A veterinary pathologist scored the necrotic lesion layer-by-layer in the dorsal skin intradermally injected with different deNTXs doses (0.5; 0.33; 0.22; 0.148, and 0.098 µg/g) (each group 6 mice) three days later.

2.5. Neutralization Ability of the Antivenom

We used two times the MND of the deNTXs as the challenge dose. We mixed this with different dilutions of antivenoms in vitro and then injected the mixtures intradermally into each mouse (5 mice per group). We compared the results with those in mice injected with a challenge dose mixed with saline to identify the MND₅₀, as per the recommendation of the WHO [24]. The mice injected with the challenge dose mixed with saline developed necrotic lesions with diameters of approximately 7 mm. The other mice injected with different dilutions of antivenom (from the original to 1:5 dilution) still had necrotic lesion diameters that were greater than 5 mm. None of the mice developed necrotic lesion diameters that were 50% smaller than those in the mice injected with two times the MND mixed with saline. Therefore, we could not identify the MND₅₀ with this antivenom. The necrotic lesions were biopsied, and the necrosis was scored in the individual skin layers (Figure 6).
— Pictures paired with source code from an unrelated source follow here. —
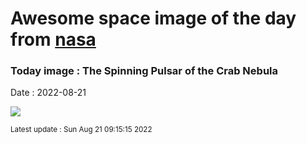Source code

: 
# Awesome space image of the day from [nasa](https://api.nasa.gov/)

### Today image : The Spinning Pulsar of the Crab Nebula

Date : 2022-08-21


![](https://apod.nasa.gov/apod/image/2208/Crab_HubbleChandraSpitzer_1080.jpg)

<small>Latest update : Sun Aug 21 09:15:15 2022</small>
Regardless of the concentration of antivenom, including the original concentration, the challenge dose of the deNTXs resulted in necrosis throughout all of the layers of the skin, including severe necrosis in the panniculus carnosus and adventitia.

The mice (each group 5 mice) were injected intradermally with a mixture of the challenge dose (two times the MND of deNTXs) and different dilutions of antivenom (A1, original; A2 1:1; A3 1:2; A4 1:3; A5 1:4 and A6 1:5). After three days, the veterinary pathologist scored the necrotic lesion layer-by-layer in the dorsal skin.

3. Discussion

The traditional method of evaluating the antivenom effect with the LD₅₀ and ED₅₀ may not be suitable for the assessment of venom-related cytolytic effects. Mice injected with the crude venom of N. atra would not survive long enough to develop the necrotic wounds seen in humans [9]. NTXs are the most lethal component of N. atra venom [12]. NTXs have a strong affinity for the mouse post-synaptic acetylcholine receptor (AchR) and block neuromuscular function, resulting in acute toxicity, including tremors, rigidity and even death; this is the main mechanism leading to death [11,26]. We suspected that the NTXs in the venom of N. atra might have relatively low affinity for human neuroreceptors, or that there was another mechanism that remained unclear that explained why people bitten by N. atra develop few neurologic symptoms [6]. In people who have been bitten by N. atra, the NTXs do not lead to immediate mortality, which gives the other toxins enough time to cause necrosis. Patients bitten by N. atra developed delayed necrotic wounds, and the deNTXs were necessary for mice to survive long enough to develop the cytolytic effects.

The LD₅₀ of the crude venom injected intravenously into adult mice was 0.56 µg/g [27]. The NTXs are the lethal component of the crude venom, and the LD₅₀ of the NTXs intravenously injected was 0.075 µg/g [12]. After the NTXs were removed, the MND of the deNTXs was found to be 0.494 ± 0.029 µg/g. Evaluating the neutralizing ability of antivenom on the LD₅₀ in mice alone is not adequate with regard to necrosis. The MND identifies the necrotic effect of the venom, and the MND₅₀ refers to the anti-necrosis effect of the antivenom [24].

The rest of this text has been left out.